Items listed in a dataset:

BEGIN

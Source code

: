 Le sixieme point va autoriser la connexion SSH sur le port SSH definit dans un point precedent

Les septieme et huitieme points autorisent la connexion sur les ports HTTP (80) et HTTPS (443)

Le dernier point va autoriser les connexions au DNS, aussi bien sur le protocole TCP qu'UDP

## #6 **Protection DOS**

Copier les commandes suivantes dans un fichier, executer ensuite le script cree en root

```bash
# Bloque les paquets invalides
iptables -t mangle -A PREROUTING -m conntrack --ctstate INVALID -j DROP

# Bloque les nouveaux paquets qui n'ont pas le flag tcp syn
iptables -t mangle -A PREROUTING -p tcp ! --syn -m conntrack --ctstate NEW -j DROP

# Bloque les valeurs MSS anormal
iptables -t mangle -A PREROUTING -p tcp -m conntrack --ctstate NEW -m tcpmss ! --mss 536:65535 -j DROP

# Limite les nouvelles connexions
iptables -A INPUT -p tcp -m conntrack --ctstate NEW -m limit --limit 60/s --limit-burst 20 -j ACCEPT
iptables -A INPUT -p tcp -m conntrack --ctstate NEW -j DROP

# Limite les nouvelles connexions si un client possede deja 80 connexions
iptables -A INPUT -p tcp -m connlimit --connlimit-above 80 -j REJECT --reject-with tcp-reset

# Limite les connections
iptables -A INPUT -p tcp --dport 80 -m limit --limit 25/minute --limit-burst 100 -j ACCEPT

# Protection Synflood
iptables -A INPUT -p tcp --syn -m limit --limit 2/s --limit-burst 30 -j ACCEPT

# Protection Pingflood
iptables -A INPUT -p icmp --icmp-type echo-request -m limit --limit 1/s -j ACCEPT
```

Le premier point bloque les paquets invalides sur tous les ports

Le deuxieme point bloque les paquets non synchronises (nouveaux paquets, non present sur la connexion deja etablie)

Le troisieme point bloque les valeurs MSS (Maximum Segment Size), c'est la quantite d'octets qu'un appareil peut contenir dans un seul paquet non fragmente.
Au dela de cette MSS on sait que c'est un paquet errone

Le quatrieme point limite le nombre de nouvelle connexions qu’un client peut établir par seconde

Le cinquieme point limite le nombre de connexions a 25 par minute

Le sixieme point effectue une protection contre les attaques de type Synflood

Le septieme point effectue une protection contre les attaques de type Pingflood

END

# Exercise directions
Above are the entries; copy every line among them that contains the word "Pingflood".

# Response area
# Protection Pingflood
Le septieme point effectue une protection contre les attaques de type Pingflood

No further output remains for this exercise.